# Your task
In the records below, find the line that contains "8月4日,光明网报道,北部战" and the line that contains "伊朗用这些货架产品搞远程打击", then retype exactly those two lines and every line between them.

[Saved entries]
* * * * *

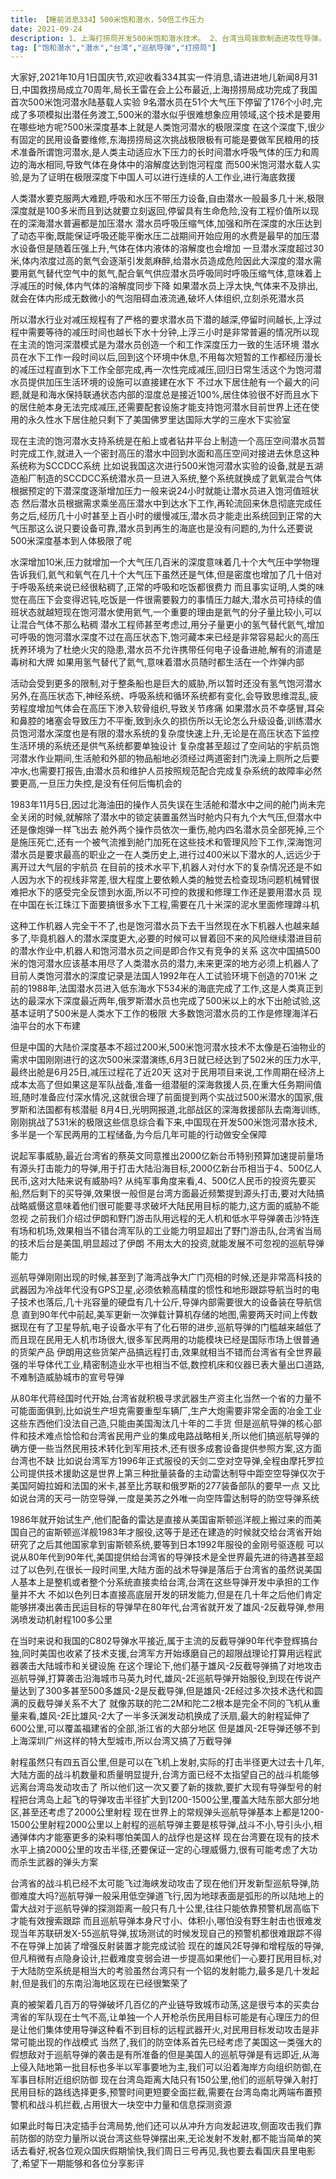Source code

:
 ```yaml
---
title: 【睡前消息334】500米饱和潜水，50倍工作压力
date: 2021-09-24
description: 1、上海打捞局开发500米饱和潜水技术。 2、台湾当局拨款制造进攻性导弹。
tag: ["饱和潜水","潜水","台湾","巡航导弹","打捞局"]
---
```


大家好,2021年10月1日国庆节,欢迎收看334其实一件消息,请进进地儿新闻8月31日,中国救捞局成立70周年,局长王雷在会上公布最近,上海捞捞局成功完成了我国首次500米饱河潜水陆基载人实验
9名潜水员在51个大气压下停留了176个小时,完成了多项模拟出潜任务渡工,500米的潜水似乎很难想象应用领域,这个技术是要用在哪些地方呢?500米深度基本上就是人类饱河潜水的极限深度
在这个深度下,很少有固定的民用设备要维修,东海捞捞局这次挑战极限极有可能是要做军民粮用的技术准备所谓饱河潜水,是人类主动适应水下压力的长时间潜水呼吸气体的压力和周边的海水相同,导致气体在身体中的溶解度达到饱河程度
而500米饱河潜水载人实验,是为了证明在极限深度下中国人可以进行连续的人工作业,进行海底救援

人类潜水要克服两大难题,呼吸和水压不带压力设备,自由潜水一般最多几十米,极限深度就是100多米而且到达就要立刻返回,停留具有生命危险,没有工程价值所以现在的深海潜水普遍都是加压潜水
潜水员呼吸压缩气体,加强和所在深度的水压达到了动态平衡,既能保证呼吸还能平衡水压二战期间开始应用的水费是最早的加压潜水设备但是随着压强上升,气体在体内液体的溶解度也会增加
一旦潜水深度超过30米,体内浓度过高的氮气会逐渐引发氮麻醉,给潜水员造成危险因此大深度的潜水需要用氦气替代空气中的氮气,配合氧气供应潜水员呼吸同时呼吸压缩气体,意味着上浮减压的时候,体内气体的溶解度同步下降
如果潜水员上浮太快,气体来不及排出,就会在体内形成无数微小的气泡阻碍血液流通,破坏人体组织,立刻杀死潜水员

所以潜水行业对减压规程有了严格的要求潜水员下潜的越深,停留时间越长,上浮过程中需要等待的减压时间也越长下水十分钟,上浮三小时是非常普遍的情况所以现在主流的饱河深潜模式是为潜水员创造一个和工作深度压力一致的生活环境
潜水员在水下工作一段时间以后,回到这个环境中休息,不用每次短暂的工作都经历漫长的减压过程直到水下工作全部完成,再一次性完成减压,回归日常生活这个为饱河潜水员提供加压生活环境的设施可以直接建在水下
不过水下居住舱有一个最大的问题,就是和海水保持联通状态内部的湿度总是接近100%,居住体验很不好而且水下的居住舱本身无法完成减压,还需要配套设施才能支持饱河潜水目前世界上还在使用的永久性水下居住舱只剩下了美国佛罗里达国际大学的三座水下实验室

现在主流的饱河潜水支持系统是在船上或者钻井平台上制造一个高压空间潜水员暂时完成工作,就进入一个密封高压的潜水中回到水面和高压空间对接进去休息这种系统称为SCCDCC系统
比如说我国这次进行500米饱河潜水实验的设备,就是五湖造船厂制造的SCCDCC系统潜水员一旦进入系统,整个系统就换成了氦氧混合气体根据预定的下潜深度逐渐增加压力一般来说24小时就能让潜水员进入饱河值班状态
然后潜水员根据需求乘坐高压潜水中到达水下工作,再轮流回来休息彻底完成任务之后,经历几十小时甚至上百小时的缓慢减压,潜水员才能走出系统回到正常的大气压那这么说只要设备可靠,潜水员到再生的海底也是没有问题的,为什么还要说500米深度基本到人体极限了呢

水深增加10米,压力就增加一个大气压几百米的深度意味着几十个大气压中学物理告诉我们,氦气和氧气在几十个大气压下虽然还是气体,但是密度也增加了几十倍对于呼吸系统来说已经很粘稠了,正常的呼吸和吃饭都很费力
而且事实证明,人类的味觉在高压下会变得迟钝,吃饭是一件很需要毅力的事情压力越大,潜水员可持续的值班状态就越短现在饱河潜水使用氦气,一个重要的理由是氦气的分子量比较小,可以让混合气体不那么粘稠
潜水工程师甚至考虑过,用分子量更小的氢气替代氦气,增加可呼吸的饱河潜水深度不过在高压状态下,饱河藏本来已经是非常容易起火的高压抚养环境为了杜绝火灾的隐患,潜水员不允许携带任何电子设备进舱,解有的消遣是毒树和大牌
如果用氢气替代了氦气,意味着潜水员随时都生活在一个炸弹内部

活动会受到更多的限制,对于整条船也是巨大的威胁,所以暂时还没有氢气饱河潜水另外,在高压状态下,神经系统、呼吸系统和循环系统都有变化,会导致思维混乱,疲劳程度增加气体会在高压下渗入软骨组织,导致关节疼痛
如果潜水员不幸感冒,耳朵和鼻腔的堵塞会导致压力不平衡,致到永久的损伤所以无论怎么升级设备,训练潜水员饱河潜水深度也是有限的潜水系统的复杂度快速上升,无论是在高压状态下监控生活环境的系统还是供气系统都要单独设计
复杂度甚至超过了空间站的宇航员饱河潜水作业期间,生活舱和外部的物品船地必须经过两道密封门洗澡上厕所之后要冲水,也需要打报告,由潜水员和维护人员按照规范配合完成复杂系统的故障率必然要更高,一旦压力失控,是没有任何后悔机会的

1983年11月5日,因过北海油田的操作人员失误在生活舱和潜水中之间的舱门尚未完全关闭的时候,就解除了潜水中的锁定装置虽然当时舱内只有九个大气压,但潜水中还是像炮弹一样飞出去
舱外两个操作员依次一重伤,舱内四名潜水员全部死掉,三个是施压死亡,还有一个被气流推到舱门加死在这些技术和管理风险下工作,深海饱河潜水员是要求最高的职业之一在人类历史上,进行过400米以下潜水的人,远远少于离开过大气层的宇航员
在目前的技术水平下,机器人对付水下的复杂情况还是不如人因为水下的视线非常差,很大程度上要依赖人类的触觉去检查现场问题机械臂很难把水下的感受完全反馈到水面,所以不可控的救援和修理工作还是要用潜水员
现在中国在长江珠江下面要搞很多水下工程,需要在几十米深的泥水里面修理蹲斗机

这种工作机器人完全干不了,也是饱河潜水员下去干当然现在水下机器人也越来越多了,毕竟机器人的潜水深度更大,必要的时候可以冒着回不来的风险继续潜进目前的潜水作业中,机器人和饱河潜水员之间是即合作又有竞争的关系
这次中国搞500米的饱河潜水应该基本用尽了人类潜水员的潜力,未来更深的地方必须上机器人了目前人类饱河潜水的深度记录是法国人1992年在人工试验环境下创造的701米
之前的1988年,法国潜水员进入低东海水下534米的海底完成了工作,这是人类真正到达的最深水下深度最近两年,俄罗斯潜水员也完成了500米以上的水下出舱试验,这基本证明了500米是人类水下工作的极限
大多数饱河潜水员的工作是修理海洋石油平台的水下布建

但是中国的大陆价深度基本不超过200米,500米饱河潜水技术不太像是石油物业的需求中国刚刚进行的这次500米深潜演练,6月3日就已经达到了502米的压力水平,最终出舱是6月25日,减压过程花了近20天
这对于民用项目来说,工作周期在经济上成本太高了但如果这是军队战备,准备一组潜艇的深海救援人员,在重大任务期间值班,随时准备应付深水情况,这就很合理了前面提到两个实战过500米潜水的国家,俄罗斯和法国都有核潜艇
8月4日,光明网报道,北部战区的深海救援部队去南海训练,刚刚挑战了531米的极限这些信息综合看下来,中国现在开发500米饱河潜水技术,多半是一个军民两用的工程储备,为今后几年可能的行动做安全保障

说起军事威胁,最近台湾省的蔡英文同意推出2000亿新台币特别预算加速提前量场有源头打击能力的导弹,用于打击大陆沿海目标,2000亿新台币相当于4、500亿人民币,这对大陆来说有威胁吗?
从纯军事角度来看,4、500亿人民币的投资先要买船,然后剩下的买导弹,效果很一般但是台湾方面最近频繁提到源头打击,要对大陆搞战略威慑这意味着他们很可能要寻求破坏大陆民用目标的能力,这方面的威胁不能忽视
之前我们介绍过伊朗和野门游击队用远程的无人机和低水平导弹袭击沙特连有场和机场,效果相当不错台湾军队的工业能力明显超出了野门游击队,台湾省当局的技术后台是美国,明显超过了伊朗
不用太大的投资,就能发展不可忽视的巡航导弹能力

巡航导弹刚刚出现的时候,甚至到了海湾战争大广门亮相的时候,还是非常高科技的武器因为冷战年代没有GPS卫星,必须依赖高精度的惯性和地形跟踪导航当时的电子技术也落后,几十兆容量的硬盘有几十公斤,导弹内部需要很大的设备装在导航信息
直到90年代中前起,美军更新一次弹载计算机存储的地图,需要两天时间上传数据现在有了卫星导航,电子设备水平有了化石带的进步,巡航导弹的门槛越来越低了而且现在民用无人机市场很大,很多军民两用的功能模块已经是国际市场上很普通的货架产品
伊朗用这些货架产品搞远程打击,效果就相当不错而台湾省有全世界最强的半导体代工业,精密制造业水平也相当不低,数控机床和仪器已表大量出口道路,不难制造威胁城市的宣号导弹

从80年代蒋经国时代开始,台湾省就积极寻求武器生产资主化当然一个省的力量不可能面面俱到,比如说生产坦克需要重型车辆厂,生产大炮需要非常全面的冶金工业这些东西他们没法自己造,只能由美国淘汰几十年的二手货
但是巡航导弹的核心部件和技术难点恰恰和台湾省民用产业的集成电路战略相关,所以他们搞巡航导弹的确方便一些当然民用技术转化到军用技术,还有很多成套设备提供参照方案,这方面台湾也不缺
比如说台湾军方1996年正式服役的天剑二空对空导弹,全程由摩托罗拉公司提供技术援助这是世界上第三种批量装备的主动雷达制导中距空空导弹仅次于美国阿姆拉姆和法国的米卡,甚至比苏联和俄罗斯的277装备部队的要早一点
又比如说台湾的天弓一防空导弹,一度是美苏之外唯一向空阵雷达制导的防空导弹系统

1986年就开始试生产,他们配备的雷达是直接从美国宙斯顿巡洋舰上搬过来的而美国自己的宙斯顿巡洋舰1983年才服役,这等于是还在建造的时候就交给台湾省开始研究了之后其他国家拿到宙斯顿系统,要等到日本1992年服役的金刚号驱逐舰
可以说从80年代到90年代,美国提供给台湾省的导弹技术是全世界最先进的待遇甚至超过了以色列,在很长一段时间里,大陆方面的战术导弹是落后于台湾省的虽然说美国人基本上是整机或者整个分系统直接卖给台湾,台湾在这些导弹开发中承担的工作量并不大
不如以色列日本直接高底层开发的研发能力,但是在几十年之后他们肯定能够拼凑出袭击民运目标的导弹早在80年代,台湾省就开发了雄风-2反截导弹,参用涡喷发动机射程100多公里

在当时来说和我国的C802导弹水平接近,属于主流的反截导弹90年代李登辉搞台独,同时美国也收紧了技术支援,台湾军方开始琢磨自己的超限战理论打算用远程武器袭击大陆城市和关键设施
在这个理论下,他们基于雄风-2反截导弹搞了对地攻击巡航导弹,打算袭击沿海城市马英九时代,雄风-2E巡航导弹开始服役,到现在传说产量达到了300多甚至500多雄风-2是反截导弹,但是雄风-2E经过多次技术迭代和圆满的反截导弹关系不大了
就像苏联的陀二2M和陀二2根本是完全不同的飞机从重量来看,雄风-2E比雄风-2大了一半多沃渊发动机换成了沃扇,最大的射程延伸了600公里,可以覆盖福建省的全部,浙江省的大部分地区
但是雄风-2E导弹还够不到上海深圳广州这样的特大型城市,所以台湾又搞了万截导弹

射程虽然只有四五百公里,但是可以在飞机上发射,实际的打击半径更大过去十几年,大陆方面的战斗机数量和质量明显提升,台湾方面已经不太指望自己的战斗机能够远离台湾岛发动攻击了
所以他们这一次又要了新的拨款,要扩大现有导弹型号的射程把台湾岛上起飞的导弹攻击半径扩大到1200-1500公里,覆盖大陆东部大部分地区,甚至还考虑了2000公里射程
现在世界上的常规弹头巡航导弹基本上都是1200-1500公里射程2000公里以上射程的巡航导弹主要是核导弹,战斗不小,导引头小,相通弹体内才能塞更多的染料哪怕美国人的战俘也是这样
现在台湾要在现有的技术水平上搞2000公里的攻击半径,还要保证一定的心理威慑力,很有可能考虑了大功而杀生武器的弹头方案

台湾省的战斗机已经不太可能飞过海峡发动攻击了现在他们开发新型巡航导弹,防御难度大吗?巡航导弹一般采用低空弹道飞行,因为地球表面是弧形的所以陆地上的雷大战对于巡航导弹的探测距离一般只有几十公里,往往只能依靠预警机居高临下才能有效搜索跟踪
而且巡航导弹本身尺寸小、体积小,哪怕没有野生射击也很难发现当年苏联研发X-55巡航导弹,拔场测试的时候发现自己的预警机都很难跟踪不得不在导弹上加装了增强反射装置才能完成试验
现在的雄风2E导弹和增程版的导弹,但凡稍微有点隐身设计,拦截难度变弱会进一步提高如果他们一心要打民用目标,对于大陆防空系统是相当大的考验虽然台湾只有一个铝的发射能力,最多是几十发起射,但是我们的东南沿海地区现在已经很繁荣了

真的被架着几百万的导弹破坏几百亿的产业链导致城市动荡,这是很亏本的买卖台湾省的军队现在士气不高,让单独一个人开枪杀伤民用目标可能是有心理压力的但是让他们集体使用导弹这种看不到目标的远程武器开火,对民用目标发动攻击是非常可能出现的作战模式
当然了,我们的防空体系首先已经考虑了美国这一类强大的假想敌对于巡航导弹的袭击是有所准备的但是美国人的巡航导弹是有远即近,从海上侵入陆地第一批目标也多半以军事要地为主,我们可以沿着海岸方向组织防御,在军事目标附近组织防御
现在台湾岛距离大陆只有150公里,他们的巡航导弹入射打民用目标的路线选择更多,预警时间更短要全面拦截,需要在台湾岛南北两端布置预警机和战斗机拦截,占用很大一块空中力量和信息探测资源

如果此时每日决定插手台湾局势,他们还可以从冲升方向发起进攻,侧面攻击我们靠前防御的防空力量所以说台湾这些导弹摆出来,无论发射不发射,都不能当简单的笑话去看好,祝各位观众国庆假期愉快,我们周日三号再见,我也要去看国庆县里电影了,希望下一期能够和各位分享影评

* * * * *

# Answer box
8月4日,光明网报道,北部战区的深海救援部队去南海训练,刚刚挑战了531米的极限这些信息综合看下来,中国现在开发500米饱河潜水技术,多半是一个军民两用的工程储备,为今后几年可能的行动做安全保障

说起军事威胁,最近台湾省的蔡英文同意推出2000亿新台币特别预算加速提前量场有源头打击能力的导弹,用于打击大陆沿海目标,2000亿新台币相当于4、500亿人民币,这对大陆来说有威胁吗?
从纯军事角度来看,4、500亿人民币的投资先要买船,然后剩下的买导弹,效果很一般但是台湾方面最近频繁提到源头打击,要对大陆搞战略威慑这意味着他们很可能要寻求破坏大陆民用目标的能力,这方面的威胁不能忽视
之前我们介绍过伊朗和野门游击队用远程的无人机和低水平导弹袭击沙特连有场和机场,效果相当不错台湾军队的工业能力明显超出了野门游击队,台湾省当局的技术后台是美国,明显超过了伊朗
不用太大的投资,就能发展不可忽视的巡航导弹能力

巡航导弹刚刚出现的时候,甚至到了海湾战争大广门亮相的时候,还是非常高科技的武器因为冷战年代没有GPS卫星,必须依赖高精度的惯性和地形跟踪导航当时的电子技术也落后,几十兆容量的硬盘有几十公斤,导弹内部需要很大的设备装在导航信息
直到90年代中前起,美军更新一次弹载计算机存储的地图,需要两天时间上传数据现在有了卫星导航,电子设备水平有了化石带的进步,巡航导弹的门槛越来越低了而且现在民用无人机市场很大,很多军民两用的功能模块已经是国际市场上很普通的货架产品
伊朗用这些货架产品搞远程打击,效果就相当不错而台湾省有全世界最强的半导体代工业,精密制造业水平也相当不低,数控机床和仪器已表大量出口道路,不难制造威胁城市的宣号导弹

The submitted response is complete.